The Armstrong principle, the narratives of takings, and compensation statutes.

AuthorTreanor, William Michael
PositionDefining Takings: Private Property and the Future of Government Regulation

INTRODUCTION

The Takings Clause of the Fifth Amendment(1) is famous for inspiring disagreement. More than one hundred years have passed since the Supreme Court departed from the original understanding of the clause and interpreted regulations as potentially falling within its ambit.(2) Although the passage of time has established the principle that regulations can run afoul of the Takings Clause, the Court has been unable to offer a coherent vision of when compensation is required.(3) Academic commentators also have failed to reach agreement on the issue, offering an enormous range of solutions to the takings question.(4) The newest field of controversy involves compensation statutes.(5) In a few short years, the property rights movement's demand that both state and national legislatures provide compensation when government regulations diminish property value has won widespread support, which, since 1994, has begun to translate into legislative success.(6) The Contract with America provides that "property owners [are] to receive compensation . . . for any reduction in the value of their property" greater than ten percent.(7) Shortly after the 104th Session of the House of Representatives began, its members passed an act requiring compensation when certain regulations decreased the value of land by more than twenty percent.(8) Five state legislatures have passed statutes directing that property owners be paid for losses that they suffer as the result of governmental regulations.(9)

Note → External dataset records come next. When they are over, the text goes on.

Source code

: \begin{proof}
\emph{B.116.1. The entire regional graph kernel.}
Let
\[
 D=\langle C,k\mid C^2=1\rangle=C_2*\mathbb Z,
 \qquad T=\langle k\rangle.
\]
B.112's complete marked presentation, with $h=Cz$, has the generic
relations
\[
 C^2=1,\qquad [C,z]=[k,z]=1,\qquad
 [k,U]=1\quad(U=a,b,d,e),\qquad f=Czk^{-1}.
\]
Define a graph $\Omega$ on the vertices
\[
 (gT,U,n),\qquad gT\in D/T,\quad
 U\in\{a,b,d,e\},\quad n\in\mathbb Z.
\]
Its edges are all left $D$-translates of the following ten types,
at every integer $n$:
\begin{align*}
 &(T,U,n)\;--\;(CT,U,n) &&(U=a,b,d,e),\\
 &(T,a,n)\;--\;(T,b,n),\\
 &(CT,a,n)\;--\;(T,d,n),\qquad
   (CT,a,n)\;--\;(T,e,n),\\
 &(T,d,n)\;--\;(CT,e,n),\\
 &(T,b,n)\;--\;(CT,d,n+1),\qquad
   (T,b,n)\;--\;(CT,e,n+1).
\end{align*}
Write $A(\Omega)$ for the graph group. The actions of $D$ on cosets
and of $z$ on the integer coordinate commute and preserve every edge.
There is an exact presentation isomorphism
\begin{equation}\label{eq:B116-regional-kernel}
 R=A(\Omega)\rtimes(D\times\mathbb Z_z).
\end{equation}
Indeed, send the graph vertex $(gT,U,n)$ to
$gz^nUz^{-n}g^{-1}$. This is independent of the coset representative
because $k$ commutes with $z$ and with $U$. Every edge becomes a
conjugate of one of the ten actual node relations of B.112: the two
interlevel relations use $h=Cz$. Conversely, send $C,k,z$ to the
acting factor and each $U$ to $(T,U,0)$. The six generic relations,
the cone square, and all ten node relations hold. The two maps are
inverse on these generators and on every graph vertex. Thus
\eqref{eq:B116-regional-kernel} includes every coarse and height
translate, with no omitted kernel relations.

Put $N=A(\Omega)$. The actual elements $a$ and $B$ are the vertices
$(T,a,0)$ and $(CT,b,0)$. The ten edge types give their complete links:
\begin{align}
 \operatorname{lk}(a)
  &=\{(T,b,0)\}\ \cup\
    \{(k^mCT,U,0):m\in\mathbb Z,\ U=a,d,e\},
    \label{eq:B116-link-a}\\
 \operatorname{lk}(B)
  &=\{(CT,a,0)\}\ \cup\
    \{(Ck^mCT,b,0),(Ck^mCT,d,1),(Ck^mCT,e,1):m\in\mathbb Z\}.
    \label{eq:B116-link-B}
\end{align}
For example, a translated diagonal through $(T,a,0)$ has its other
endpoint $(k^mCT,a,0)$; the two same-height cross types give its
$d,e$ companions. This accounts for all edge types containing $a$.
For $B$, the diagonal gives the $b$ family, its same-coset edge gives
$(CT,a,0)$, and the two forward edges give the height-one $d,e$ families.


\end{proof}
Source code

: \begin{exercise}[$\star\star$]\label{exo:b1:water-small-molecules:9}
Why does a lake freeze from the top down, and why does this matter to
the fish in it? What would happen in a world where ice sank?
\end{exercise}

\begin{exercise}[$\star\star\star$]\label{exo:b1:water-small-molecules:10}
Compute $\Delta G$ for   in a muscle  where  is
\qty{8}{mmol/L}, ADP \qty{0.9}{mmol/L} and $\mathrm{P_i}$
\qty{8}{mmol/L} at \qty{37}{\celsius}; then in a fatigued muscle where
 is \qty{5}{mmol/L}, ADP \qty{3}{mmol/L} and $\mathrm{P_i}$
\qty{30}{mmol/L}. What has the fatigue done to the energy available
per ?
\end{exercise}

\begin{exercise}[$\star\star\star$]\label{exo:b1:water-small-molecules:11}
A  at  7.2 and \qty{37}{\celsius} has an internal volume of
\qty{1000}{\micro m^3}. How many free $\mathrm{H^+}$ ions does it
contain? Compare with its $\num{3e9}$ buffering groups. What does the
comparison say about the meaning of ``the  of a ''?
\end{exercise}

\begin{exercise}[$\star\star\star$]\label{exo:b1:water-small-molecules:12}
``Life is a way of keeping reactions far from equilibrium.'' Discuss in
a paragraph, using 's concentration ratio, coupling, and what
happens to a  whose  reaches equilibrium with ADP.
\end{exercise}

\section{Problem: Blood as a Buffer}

The success of the property rights movement, however, has provoked a powerful response. Academic criticism has been sharp,(10) and political opposition has been intense.(11) Property rights legislation already has been repealed by referendum in Washington state(12) and rejected in an Arizona referendum.(13) President Clinton has threatened to veto any federal property rights bill.(14) Opponents of compensation statutes accurately have seen in both the proposed and enacted statutes a direct threat to the continued existence of the regulatory state: by requiring compensation for regulations these statutes will make the imposition of many regulations too costly.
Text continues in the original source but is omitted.